*** Provided material ***

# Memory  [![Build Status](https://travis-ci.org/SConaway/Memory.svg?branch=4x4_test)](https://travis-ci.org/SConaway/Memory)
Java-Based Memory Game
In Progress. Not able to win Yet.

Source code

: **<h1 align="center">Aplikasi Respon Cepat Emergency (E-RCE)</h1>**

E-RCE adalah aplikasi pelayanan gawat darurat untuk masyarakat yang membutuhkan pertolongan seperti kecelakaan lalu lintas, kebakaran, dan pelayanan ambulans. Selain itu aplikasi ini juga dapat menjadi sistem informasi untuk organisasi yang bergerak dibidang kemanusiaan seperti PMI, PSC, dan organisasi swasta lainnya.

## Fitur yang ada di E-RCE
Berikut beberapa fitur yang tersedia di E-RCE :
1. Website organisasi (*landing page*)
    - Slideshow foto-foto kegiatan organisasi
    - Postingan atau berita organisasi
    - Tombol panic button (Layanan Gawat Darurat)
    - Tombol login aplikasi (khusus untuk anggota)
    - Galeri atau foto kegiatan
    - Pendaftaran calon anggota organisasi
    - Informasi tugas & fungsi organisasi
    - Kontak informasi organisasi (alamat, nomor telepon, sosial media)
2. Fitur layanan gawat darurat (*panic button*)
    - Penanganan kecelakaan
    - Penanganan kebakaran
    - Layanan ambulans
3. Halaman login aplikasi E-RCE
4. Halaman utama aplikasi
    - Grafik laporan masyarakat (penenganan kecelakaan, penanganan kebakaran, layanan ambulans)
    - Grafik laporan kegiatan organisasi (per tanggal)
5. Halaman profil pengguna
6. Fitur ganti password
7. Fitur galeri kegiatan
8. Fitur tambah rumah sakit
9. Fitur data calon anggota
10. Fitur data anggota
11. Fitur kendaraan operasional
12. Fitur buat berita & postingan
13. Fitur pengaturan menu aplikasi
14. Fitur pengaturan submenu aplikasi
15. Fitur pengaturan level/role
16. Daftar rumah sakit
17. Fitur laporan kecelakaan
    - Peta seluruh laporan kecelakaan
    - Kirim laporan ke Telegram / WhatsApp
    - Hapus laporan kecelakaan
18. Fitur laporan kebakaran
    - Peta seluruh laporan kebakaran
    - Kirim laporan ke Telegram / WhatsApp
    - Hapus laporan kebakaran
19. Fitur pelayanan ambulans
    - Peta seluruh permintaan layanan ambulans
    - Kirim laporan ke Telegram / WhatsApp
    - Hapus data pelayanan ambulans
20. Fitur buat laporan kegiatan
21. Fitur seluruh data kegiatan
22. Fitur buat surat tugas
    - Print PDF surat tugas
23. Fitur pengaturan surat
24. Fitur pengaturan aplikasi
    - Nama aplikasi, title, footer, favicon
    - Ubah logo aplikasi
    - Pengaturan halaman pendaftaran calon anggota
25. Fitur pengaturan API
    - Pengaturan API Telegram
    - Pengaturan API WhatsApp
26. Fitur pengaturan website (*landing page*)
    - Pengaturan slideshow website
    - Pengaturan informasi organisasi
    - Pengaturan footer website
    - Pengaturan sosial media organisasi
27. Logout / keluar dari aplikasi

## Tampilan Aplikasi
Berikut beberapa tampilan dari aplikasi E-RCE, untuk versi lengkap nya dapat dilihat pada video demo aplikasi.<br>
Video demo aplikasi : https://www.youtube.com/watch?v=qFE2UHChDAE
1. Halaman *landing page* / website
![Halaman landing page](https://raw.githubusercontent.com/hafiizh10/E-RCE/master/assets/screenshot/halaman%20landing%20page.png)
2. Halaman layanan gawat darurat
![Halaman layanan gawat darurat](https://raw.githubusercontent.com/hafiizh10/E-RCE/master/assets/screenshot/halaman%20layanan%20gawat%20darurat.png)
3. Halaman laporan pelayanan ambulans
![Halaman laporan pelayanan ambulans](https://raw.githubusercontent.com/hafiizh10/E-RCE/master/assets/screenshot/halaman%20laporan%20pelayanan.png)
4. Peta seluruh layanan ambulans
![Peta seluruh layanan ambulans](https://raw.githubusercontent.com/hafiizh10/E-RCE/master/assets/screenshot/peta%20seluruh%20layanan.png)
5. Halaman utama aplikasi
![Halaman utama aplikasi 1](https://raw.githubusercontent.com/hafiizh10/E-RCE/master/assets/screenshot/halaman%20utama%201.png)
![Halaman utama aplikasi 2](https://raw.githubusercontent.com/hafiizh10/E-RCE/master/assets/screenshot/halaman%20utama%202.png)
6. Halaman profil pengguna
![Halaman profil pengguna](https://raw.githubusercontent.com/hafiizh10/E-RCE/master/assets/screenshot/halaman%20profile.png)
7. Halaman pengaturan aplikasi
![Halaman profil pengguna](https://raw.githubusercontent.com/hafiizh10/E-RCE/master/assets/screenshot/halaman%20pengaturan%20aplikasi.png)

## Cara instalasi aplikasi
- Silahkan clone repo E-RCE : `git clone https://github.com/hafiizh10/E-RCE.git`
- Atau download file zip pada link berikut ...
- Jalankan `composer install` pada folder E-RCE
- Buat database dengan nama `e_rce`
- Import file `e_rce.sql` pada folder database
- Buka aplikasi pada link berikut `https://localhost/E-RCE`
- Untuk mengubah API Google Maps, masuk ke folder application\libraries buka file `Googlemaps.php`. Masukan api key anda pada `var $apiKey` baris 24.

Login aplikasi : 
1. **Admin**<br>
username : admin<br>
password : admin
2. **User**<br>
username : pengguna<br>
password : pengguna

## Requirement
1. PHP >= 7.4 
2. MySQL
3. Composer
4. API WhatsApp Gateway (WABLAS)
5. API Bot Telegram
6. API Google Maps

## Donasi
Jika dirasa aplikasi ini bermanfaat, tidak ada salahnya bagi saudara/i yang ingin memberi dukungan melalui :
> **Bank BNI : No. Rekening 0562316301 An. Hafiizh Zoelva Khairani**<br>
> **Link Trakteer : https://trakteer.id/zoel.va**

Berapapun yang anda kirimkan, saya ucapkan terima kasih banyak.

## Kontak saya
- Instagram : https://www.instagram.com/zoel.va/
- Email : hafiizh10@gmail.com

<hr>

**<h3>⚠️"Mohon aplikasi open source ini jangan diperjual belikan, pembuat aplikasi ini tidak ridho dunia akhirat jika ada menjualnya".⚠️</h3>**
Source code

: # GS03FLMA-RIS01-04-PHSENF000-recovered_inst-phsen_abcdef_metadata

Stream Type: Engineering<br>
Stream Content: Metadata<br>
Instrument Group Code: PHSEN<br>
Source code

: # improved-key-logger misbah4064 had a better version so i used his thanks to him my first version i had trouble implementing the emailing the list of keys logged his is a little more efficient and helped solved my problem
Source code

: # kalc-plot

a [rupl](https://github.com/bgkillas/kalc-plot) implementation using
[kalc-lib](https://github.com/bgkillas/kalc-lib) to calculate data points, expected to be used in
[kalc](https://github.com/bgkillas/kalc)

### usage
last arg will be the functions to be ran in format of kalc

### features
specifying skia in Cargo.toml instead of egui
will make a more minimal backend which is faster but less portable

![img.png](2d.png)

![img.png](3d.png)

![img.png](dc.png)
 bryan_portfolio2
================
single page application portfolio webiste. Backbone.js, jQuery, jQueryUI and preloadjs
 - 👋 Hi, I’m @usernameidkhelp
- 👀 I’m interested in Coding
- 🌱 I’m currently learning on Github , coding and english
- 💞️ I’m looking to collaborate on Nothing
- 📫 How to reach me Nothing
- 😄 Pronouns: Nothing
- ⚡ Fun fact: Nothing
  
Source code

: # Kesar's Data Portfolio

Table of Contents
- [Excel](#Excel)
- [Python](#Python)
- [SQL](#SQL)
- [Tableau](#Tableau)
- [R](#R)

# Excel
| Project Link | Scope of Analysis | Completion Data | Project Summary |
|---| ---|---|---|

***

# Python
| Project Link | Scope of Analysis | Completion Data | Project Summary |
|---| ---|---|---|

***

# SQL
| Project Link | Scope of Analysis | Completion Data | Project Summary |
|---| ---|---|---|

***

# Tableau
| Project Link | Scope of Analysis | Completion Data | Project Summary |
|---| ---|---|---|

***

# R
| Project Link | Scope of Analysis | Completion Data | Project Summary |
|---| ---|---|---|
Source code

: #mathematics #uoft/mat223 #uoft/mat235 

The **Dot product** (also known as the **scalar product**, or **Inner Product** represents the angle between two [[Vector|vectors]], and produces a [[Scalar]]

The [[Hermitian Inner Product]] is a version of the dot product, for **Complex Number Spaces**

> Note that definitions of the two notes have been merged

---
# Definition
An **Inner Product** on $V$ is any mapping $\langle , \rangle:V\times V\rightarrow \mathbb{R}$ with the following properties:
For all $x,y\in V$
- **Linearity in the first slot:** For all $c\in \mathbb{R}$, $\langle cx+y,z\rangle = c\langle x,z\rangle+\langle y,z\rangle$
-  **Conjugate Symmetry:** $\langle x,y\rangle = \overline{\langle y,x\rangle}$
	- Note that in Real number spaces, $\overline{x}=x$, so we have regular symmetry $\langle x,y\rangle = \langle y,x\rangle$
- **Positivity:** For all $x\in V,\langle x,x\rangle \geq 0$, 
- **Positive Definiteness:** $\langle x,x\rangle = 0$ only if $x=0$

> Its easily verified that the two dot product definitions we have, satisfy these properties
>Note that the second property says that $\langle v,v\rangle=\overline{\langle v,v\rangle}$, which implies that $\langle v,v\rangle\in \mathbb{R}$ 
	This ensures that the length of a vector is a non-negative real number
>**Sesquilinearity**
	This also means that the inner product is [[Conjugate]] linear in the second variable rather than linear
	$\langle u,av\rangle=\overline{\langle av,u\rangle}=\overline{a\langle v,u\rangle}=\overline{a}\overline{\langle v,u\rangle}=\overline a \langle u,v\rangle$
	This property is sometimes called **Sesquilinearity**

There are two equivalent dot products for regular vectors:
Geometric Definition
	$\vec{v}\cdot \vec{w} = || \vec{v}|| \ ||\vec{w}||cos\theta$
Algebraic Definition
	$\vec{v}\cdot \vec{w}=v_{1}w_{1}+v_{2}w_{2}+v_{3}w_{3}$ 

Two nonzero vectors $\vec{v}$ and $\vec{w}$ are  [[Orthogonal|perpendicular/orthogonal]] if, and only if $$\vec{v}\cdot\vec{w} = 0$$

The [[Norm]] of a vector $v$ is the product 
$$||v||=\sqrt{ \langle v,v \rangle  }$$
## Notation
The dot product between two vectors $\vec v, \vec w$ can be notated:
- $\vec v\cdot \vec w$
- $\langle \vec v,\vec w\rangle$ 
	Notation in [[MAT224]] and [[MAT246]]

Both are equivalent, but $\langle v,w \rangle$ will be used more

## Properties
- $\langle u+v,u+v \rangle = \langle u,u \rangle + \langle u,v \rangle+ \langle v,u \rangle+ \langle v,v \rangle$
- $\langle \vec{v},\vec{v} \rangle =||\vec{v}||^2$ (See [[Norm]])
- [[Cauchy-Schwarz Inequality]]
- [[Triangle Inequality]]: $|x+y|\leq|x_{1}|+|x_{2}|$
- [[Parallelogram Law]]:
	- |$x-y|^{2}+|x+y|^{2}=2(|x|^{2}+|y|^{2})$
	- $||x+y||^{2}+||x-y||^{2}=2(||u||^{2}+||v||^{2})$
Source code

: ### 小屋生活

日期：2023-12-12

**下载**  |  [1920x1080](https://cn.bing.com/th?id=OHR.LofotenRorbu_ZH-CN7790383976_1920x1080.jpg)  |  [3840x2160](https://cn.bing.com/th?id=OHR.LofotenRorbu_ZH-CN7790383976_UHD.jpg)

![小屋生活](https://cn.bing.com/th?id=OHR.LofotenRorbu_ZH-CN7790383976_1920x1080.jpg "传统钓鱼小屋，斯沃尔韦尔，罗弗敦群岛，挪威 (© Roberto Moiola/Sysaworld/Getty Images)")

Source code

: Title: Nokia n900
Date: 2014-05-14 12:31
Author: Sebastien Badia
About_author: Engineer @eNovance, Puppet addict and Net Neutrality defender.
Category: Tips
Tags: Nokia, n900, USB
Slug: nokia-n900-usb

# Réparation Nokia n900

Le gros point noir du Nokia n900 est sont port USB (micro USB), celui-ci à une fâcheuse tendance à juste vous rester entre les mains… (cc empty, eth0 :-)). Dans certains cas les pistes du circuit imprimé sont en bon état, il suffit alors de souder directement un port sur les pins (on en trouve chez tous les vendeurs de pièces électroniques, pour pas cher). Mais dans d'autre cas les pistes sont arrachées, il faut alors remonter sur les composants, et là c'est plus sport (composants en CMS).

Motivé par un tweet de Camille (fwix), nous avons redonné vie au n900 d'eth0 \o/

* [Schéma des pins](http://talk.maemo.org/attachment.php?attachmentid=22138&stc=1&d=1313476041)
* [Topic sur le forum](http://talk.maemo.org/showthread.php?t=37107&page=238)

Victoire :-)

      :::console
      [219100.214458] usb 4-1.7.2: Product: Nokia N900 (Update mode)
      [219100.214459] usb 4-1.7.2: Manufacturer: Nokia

*** End of Provided material ***

▶ [The task] Only one thing is wanted in reply: the number of lines in the entries that hold the string "tugas".

▶ [Task response] 3